WHAT IS REQUIRED: Retype the data that follows with no alterations, please.

Stored entries:
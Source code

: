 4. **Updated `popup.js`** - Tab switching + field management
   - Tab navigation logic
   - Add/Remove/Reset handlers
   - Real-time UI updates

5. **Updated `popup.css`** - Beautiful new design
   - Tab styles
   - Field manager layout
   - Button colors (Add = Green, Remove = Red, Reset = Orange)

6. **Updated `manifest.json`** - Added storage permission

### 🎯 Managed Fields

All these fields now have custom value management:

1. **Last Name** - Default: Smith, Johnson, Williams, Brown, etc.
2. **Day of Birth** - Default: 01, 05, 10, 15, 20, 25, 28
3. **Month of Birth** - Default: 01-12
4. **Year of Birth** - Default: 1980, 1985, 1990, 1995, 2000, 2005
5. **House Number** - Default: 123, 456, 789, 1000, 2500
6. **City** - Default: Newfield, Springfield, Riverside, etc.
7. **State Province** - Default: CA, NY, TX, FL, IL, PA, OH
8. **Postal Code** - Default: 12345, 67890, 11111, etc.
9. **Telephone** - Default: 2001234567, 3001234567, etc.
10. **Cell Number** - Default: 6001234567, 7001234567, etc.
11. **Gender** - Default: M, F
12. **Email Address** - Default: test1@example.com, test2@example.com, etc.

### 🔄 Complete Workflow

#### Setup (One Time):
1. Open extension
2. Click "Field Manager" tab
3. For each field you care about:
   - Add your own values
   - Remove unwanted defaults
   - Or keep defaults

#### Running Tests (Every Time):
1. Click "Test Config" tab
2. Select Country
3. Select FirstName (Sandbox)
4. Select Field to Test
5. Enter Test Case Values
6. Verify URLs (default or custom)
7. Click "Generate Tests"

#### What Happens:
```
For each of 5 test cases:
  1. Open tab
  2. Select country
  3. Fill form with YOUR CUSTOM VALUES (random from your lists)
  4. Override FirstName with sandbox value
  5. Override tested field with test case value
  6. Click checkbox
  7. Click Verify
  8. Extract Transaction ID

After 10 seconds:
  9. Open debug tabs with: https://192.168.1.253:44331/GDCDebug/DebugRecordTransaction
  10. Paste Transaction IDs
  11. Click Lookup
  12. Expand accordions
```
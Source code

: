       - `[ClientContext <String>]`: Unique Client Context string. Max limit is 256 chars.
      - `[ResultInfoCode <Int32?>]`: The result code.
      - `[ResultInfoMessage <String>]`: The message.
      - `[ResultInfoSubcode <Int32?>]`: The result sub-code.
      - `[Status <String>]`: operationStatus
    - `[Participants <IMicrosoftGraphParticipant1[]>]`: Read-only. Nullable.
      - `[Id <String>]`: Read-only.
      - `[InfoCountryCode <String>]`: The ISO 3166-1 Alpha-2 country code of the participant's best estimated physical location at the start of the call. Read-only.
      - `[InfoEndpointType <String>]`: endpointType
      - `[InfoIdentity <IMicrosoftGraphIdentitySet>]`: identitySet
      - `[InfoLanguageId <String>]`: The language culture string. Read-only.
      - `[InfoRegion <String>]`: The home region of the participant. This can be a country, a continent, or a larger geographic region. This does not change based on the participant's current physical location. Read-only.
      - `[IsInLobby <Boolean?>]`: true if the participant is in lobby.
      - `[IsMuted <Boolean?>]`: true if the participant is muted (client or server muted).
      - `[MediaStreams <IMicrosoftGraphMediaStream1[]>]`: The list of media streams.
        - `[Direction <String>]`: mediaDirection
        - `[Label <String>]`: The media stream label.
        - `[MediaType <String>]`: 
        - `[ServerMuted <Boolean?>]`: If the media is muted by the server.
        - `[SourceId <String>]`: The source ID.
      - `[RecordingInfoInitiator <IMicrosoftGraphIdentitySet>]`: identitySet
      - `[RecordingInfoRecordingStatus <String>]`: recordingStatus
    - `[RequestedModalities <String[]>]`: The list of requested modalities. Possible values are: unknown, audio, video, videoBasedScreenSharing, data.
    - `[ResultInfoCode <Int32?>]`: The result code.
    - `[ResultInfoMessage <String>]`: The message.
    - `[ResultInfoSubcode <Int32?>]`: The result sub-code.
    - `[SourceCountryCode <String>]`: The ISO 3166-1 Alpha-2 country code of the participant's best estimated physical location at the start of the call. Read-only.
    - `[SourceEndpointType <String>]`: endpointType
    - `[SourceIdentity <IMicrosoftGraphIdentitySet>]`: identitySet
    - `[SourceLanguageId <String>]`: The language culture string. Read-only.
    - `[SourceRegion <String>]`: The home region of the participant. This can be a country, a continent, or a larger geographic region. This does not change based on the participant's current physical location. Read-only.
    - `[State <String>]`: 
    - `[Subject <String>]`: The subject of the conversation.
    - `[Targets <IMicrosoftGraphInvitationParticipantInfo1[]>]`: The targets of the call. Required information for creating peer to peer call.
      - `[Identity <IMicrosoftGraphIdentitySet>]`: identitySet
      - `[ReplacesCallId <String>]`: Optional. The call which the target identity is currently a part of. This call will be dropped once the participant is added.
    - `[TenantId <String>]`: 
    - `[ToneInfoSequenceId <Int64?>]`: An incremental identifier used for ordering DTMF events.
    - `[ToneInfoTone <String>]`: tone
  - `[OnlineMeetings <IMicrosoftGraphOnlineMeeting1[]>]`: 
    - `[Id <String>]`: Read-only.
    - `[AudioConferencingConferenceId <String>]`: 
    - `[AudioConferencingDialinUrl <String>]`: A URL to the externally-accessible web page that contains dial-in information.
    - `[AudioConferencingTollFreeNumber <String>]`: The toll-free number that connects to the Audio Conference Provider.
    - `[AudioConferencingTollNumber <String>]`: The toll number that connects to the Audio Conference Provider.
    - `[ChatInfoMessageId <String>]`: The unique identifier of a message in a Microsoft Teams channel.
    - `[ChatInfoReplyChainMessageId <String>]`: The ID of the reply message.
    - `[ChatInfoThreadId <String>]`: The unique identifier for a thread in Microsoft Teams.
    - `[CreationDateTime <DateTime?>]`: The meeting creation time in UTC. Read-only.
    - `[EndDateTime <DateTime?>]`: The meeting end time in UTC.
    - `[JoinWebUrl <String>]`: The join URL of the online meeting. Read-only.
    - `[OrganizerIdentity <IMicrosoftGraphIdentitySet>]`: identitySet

WRITTEN REPLY:
Source code

: 4. **Updated `popup.js`** - Tab switching + field management
   - Tab navigation logic
   - Add/Remove/Reset handlers
   - Real-time UI updates

5. **Updated `popup.css`** - Beautiful new design
   - Tab styles
   - Field manager layout
   - Button colors (Add = Green, Remove = Red, Reset = Orange)

6. **Updated `manifest.json`** - Added storage permission

### 🎯 Managed Fields

All these fields now have custom value management:

1. **Last Name** - Default: Smith, Johnson, Williams, Brown, etc.
2. **Day of Birth** - Default: 01, 05, 10, 15, 20, 25, 28
3. **Month of Birth** - Default: 01-12
4. **Year of Birth** - Default: 1980, 1985, 1990, 1995, 2000, 2005
5. **House Number** - Default: 123, 456, 789, 1000, 2500
6. **City** - Default: Newfield, Springfield, Riverside, etc.
7. **State Province** - Default: CA, NY, TX, FL, IL, PA, OH
8. **Postal Code** - Default: 12345, 67890, 11111, etc.
9. **Telephone** - Default: 2001234567, 3001234567, etc.
10. **Cell Number** - Default: 6001234567, 7001234567, etc.
11. **Gender** - Default: M, F
12. **Email Address** - Default: test1@example.com, test2@example.com, etc.

### 🔄 Complete Workflow

#### Setup (One Time):
1. Open extension
2. Click "Field Manager" tab
3. For each field you care about:
   - Add your own values
   - Remove unwanted defaults
   - Or keep defaults

#### Running Tests (Every Time):
1. Click "Test Config" tab
2. Select Country
3. Select FirstName (Sandbox)
4. Select Field to Test
5. Enter Test Case Values
6. Verify URLs (default or custom)
7. Click "Generate Tests"

#### What Happens:
```
For each of 5 test cases:
  1. Open tab
  2. Select country
  3. Fill form with YOUR CUSTOM VALUES (random from your lists)
  4. Override FirstName with sandbox value
  5. Override tested field with test case value
  6. Click checkbox
  7. Click Verify
  8. Extract Transaction ID

After 10 seconds:
  9. Open debug tabs with: https://192.168.1.253:44331/GDCDebug/DebugRecordTransaction
  10. Paste Transaction IDs
  11. Click Lookup
  12. Expand accordions
```
Source code

:       - `[ClientContext <String>]`: Unique Client Context string. Max limit is 256 chars.
      - `[ResultInfoCode <Int32?>]`: The result code.
      - `[ResultInfoMessage <String>]`: The message.
      - `[ResultInfoSubcode <Int32?>]`: The result sub-code.
      - `[Status <String>]`: operationStatus
    - `[Participants <IMicrosoftGraphParticipant1[]>]`: Read-only. Nullable.
      - `[Id <String>]`: Read-only.
      - `[InfoCountryCode <String>]`: The ISO 3166-1 Alpha-2 country code of the participant's best estimated physical location at the start of the call. Read-only.
      - `[InfoEndpointType <String>]`: endpointType
      - `[InfoIdentity <IMicrosoftGraphIdentitySet>]`: identitySet
      - `[InfoLanguageId <String>]`: The language culture string. Read-only.
      - `[InfoRegion <String>]`: The home region of the participant. This can be a country, a continent, or a larger geographic region. This does not change based on the participant's current physical location. Read-only.
      - `[IsInLobby <Boolean?>]`: true if the participant is in lobby.
      - `[IsMuted <Boolean?>]`: true if the participant is muted (client or server muted).
      - `[MediaStreams <IMicrosoftGraphMediaStream1[]>]`: The list of media streams.
        - `[Direction <String>]`: mediaDirection
        - `[Label <String>]`: The media stream label.
        - `[MediaType <String>]`: 
        - `[ServerMuted <Boolean?>]`: If the media is muted by the server.
        - `[SourceId <String>]`: The source ID.
      - `[RecordingInfoInitiator <IMicrosoftGraphIdentitySet>]`: identitySet
      - `[RecordingInfoRecordingStatus <String>]`: recordingStatus
    - `[RequestedModalities <String[]>]`: The list of requested modalities. Possible values are: unknown, audio, video, videoBasedScreenSharing, data.
    - `[ResultInfoCode <Int32?>]`: The result code.
    - `[ResultInfoMessage <String>]`: The message.
    - `[ResultInfoSubcode <Int32?>]`: The result sub-code.
    - `[SourceCountryCode <String>]`: The ISO 3166-1 Alpha-2 country code of the participant's best estimated physical location at the start of the call. Read-only.
    - `[SourceEndpointType <String>]`: endpointType
    - `[SourceIdentity <IMicrosoftGraphIdentitySet>]`: identitySet
    - `[SourceLanguageId <String>]`: The language culture string. Read-only.
    - `[SourceRegion <String>]`: The home region of the participant. This can be a country, a continent, or a larger geographic region. This does not change based on the participant's current physical location. Read-only.
    - `[State <String>]`: 
    - `[Subject <String>]`: The subject of the conversation.
    - `[Targets <IMicrosoftGraphInvitationParticipantInfo1[]>]`: The targets of the call. Required information for creating peer to peer call.
      - `[Identity <IMicrosoftGraphIdentitySet>]`: identitySet
      - `[ReplacesCallId <String>]`: Optional. The call which the target identity is currently a part of. This call will be dropped once the participant is added.
    - `[TenantId <String>]`: 
    - `[ToneInfoSequenceId <Int64?>]`: An incremental identifier used for ordering DTMF events.
    - `[ToneInfoTone <String>]`: tone
  - `[OnlineMeetings <IMicrosoftGraphOnlineMeeting1[]>]`: 
    - `[Id <String>]`: Read-only.
    - `[AudioConferencingConferenceId <String>]`: 
    - `[AudioConferencingDialinUrl <String>]`: A URL to the externally-accessible web page that contains dial-in information.
    - `[AudioConferencingTollFreeNumber <String>]`: The toll-free number that connects to the Audio Conference Provider.
    - `[AudioConferencingTollNumber <String>]`: The toll number that connects to the Audio Conference Provider.
    - `[ChatInfoMessageId <String>]`: The unique identifier of a message in a Microsoft Teams channel.
    - `[ChatInfoReplyChainMessageId <String>]`: The ID of the reply message.
    - `[ChatInfoThreadId <String>]`: The unique identifier for a thread in Microsoft Teams.
    - `[CreationDateTime <DateTime?>]`: The meeting creation time in UTC. Read-only.
    - `[EndDateTime <DateTime?>]`: The meeting end time in UTC.
    - `[JoinWebUrl <String>]`: The join URL of the online meeting. Read-only.
    - `[OrganizerIdentity <IMicrosoftGraphIdentitySet>]`: identitySet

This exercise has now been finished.